Data for this task =
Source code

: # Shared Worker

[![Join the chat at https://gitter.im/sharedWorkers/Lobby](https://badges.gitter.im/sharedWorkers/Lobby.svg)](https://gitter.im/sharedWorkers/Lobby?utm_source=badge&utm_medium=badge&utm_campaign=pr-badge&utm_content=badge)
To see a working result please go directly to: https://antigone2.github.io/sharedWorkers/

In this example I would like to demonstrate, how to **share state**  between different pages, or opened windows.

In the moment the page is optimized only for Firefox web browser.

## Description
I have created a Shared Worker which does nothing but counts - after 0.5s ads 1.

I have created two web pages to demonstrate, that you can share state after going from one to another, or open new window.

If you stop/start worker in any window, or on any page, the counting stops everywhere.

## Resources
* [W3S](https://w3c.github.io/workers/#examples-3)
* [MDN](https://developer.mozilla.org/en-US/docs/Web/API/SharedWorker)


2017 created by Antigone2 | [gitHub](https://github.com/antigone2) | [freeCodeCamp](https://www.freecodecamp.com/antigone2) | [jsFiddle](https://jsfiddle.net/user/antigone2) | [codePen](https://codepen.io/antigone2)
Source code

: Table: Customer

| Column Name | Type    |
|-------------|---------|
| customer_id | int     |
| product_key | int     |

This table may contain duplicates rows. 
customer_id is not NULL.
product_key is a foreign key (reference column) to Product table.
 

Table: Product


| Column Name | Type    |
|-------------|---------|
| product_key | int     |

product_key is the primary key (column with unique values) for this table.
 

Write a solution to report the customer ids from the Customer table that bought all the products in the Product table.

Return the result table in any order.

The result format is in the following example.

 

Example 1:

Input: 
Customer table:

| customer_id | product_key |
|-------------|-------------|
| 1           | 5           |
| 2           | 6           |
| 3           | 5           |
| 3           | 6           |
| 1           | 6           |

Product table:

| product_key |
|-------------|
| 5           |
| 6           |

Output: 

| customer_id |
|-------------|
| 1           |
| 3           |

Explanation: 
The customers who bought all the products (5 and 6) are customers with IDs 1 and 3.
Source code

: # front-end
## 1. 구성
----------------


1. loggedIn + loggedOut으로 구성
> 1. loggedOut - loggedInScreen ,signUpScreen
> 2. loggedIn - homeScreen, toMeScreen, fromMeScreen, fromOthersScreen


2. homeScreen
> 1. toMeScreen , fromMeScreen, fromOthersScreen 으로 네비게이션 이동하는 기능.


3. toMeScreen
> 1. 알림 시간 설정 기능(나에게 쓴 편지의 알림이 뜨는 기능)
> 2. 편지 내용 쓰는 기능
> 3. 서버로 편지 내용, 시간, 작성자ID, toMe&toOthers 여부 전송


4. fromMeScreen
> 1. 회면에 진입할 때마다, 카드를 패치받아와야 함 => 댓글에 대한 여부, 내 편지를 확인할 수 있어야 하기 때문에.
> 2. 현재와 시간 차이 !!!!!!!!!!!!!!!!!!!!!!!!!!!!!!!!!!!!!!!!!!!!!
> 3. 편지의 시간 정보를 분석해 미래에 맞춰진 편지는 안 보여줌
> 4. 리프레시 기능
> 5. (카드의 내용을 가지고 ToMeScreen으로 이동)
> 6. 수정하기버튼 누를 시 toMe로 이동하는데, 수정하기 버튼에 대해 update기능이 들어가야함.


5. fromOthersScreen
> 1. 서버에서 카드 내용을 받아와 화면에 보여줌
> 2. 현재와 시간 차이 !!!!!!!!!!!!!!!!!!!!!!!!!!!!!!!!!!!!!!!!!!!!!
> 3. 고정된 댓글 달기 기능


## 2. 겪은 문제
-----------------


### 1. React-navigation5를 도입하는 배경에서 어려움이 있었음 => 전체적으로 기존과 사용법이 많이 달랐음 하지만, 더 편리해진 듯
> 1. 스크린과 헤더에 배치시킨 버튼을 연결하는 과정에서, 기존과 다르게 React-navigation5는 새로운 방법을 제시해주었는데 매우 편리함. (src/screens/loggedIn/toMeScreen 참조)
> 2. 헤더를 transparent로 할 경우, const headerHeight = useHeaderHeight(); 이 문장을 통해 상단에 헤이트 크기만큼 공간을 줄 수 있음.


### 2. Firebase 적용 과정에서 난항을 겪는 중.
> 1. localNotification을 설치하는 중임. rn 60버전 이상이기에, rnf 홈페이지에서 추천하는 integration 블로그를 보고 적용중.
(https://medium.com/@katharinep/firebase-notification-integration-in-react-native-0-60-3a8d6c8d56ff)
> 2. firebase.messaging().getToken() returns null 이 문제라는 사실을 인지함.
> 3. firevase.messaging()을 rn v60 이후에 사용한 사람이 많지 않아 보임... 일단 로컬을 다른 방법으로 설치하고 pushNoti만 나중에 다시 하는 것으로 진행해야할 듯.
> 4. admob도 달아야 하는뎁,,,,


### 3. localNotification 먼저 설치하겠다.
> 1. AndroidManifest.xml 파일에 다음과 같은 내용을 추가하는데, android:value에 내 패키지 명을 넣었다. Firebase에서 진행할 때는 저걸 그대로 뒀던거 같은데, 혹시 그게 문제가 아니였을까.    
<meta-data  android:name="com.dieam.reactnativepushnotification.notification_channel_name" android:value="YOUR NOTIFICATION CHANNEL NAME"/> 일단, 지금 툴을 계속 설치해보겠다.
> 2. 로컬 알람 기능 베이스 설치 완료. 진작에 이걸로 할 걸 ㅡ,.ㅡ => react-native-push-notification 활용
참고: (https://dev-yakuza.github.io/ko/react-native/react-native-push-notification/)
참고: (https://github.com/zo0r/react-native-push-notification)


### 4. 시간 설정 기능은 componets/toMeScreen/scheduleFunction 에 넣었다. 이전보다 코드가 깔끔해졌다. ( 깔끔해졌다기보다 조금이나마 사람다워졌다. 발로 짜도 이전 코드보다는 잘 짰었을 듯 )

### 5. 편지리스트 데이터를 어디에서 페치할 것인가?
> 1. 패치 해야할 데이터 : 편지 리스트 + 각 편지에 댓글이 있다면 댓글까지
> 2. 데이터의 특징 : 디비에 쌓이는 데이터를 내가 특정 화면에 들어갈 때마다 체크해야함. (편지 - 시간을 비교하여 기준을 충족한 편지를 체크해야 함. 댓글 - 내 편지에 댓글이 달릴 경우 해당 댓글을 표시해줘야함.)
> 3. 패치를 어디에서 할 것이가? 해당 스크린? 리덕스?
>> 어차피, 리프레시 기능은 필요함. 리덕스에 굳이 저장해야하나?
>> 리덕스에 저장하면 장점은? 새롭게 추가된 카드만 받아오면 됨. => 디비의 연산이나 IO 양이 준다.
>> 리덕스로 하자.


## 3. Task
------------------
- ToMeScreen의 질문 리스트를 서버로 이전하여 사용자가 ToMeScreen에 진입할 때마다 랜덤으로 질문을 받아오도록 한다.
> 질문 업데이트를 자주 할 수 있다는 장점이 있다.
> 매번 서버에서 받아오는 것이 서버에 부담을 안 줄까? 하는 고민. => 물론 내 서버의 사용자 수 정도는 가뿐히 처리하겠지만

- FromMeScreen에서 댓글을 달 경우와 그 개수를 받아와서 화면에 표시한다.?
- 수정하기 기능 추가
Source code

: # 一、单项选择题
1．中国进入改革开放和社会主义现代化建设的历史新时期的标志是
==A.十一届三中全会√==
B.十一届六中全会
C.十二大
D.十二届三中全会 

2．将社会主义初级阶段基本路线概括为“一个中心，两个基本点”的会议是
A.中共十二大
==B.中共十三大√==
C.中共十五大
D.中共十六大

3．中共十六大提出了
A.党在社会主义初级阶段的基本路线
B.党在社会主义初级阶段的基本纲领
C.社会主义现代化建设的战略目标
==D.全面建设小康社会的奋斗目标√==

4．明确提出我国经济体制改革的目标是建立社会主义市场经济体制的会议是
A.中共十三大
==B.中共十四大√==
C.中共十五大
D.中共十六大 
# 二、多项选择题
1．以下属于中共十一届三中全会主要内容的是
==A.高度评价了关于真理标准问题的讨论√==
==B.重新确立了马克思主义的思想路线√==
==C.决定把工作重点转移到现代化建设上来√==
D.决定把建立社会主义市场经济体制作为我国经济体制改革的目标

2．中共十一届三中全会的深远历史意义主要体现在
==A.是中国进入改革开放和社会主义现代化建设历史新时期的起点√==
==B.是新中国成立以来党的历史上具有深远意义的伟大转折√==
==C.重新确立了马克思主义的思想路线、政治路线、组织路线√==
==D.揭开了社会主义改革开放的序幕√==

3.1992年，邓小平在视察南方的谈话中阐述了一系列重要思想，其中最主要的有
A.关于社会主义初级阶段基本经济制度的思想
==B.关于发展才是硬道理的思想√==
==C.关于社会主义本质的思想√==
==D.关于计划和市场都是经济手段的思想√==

Exercise =
Transcribe only, please, the lines from the first line of the records through the line with "I have created a". Both of those lines are included.

The answer =
Source code

: # Shared Worker

[![Join the chat at https://gitter.im/sharedWorkers/Lobby](https://badges.gitter.im/sharedWorkers/Lobby.svg)](https://gitter.im/sharedWorkers/Lobby?utm_source=badge&utm_medium=badge&utm_campaign=pr-badge&utm_content=badge)
To see a working result please go directly to: https://antigone2.github.io/sharedWorkers/

In this example I would like to demonstrate, how to **share state**  between different pages, or opened windows.

In the moment the page is optimized only for Firefox web browser.

## Description
I have created a Shared Worker which does nothing but counts - after 0.5s ads 1.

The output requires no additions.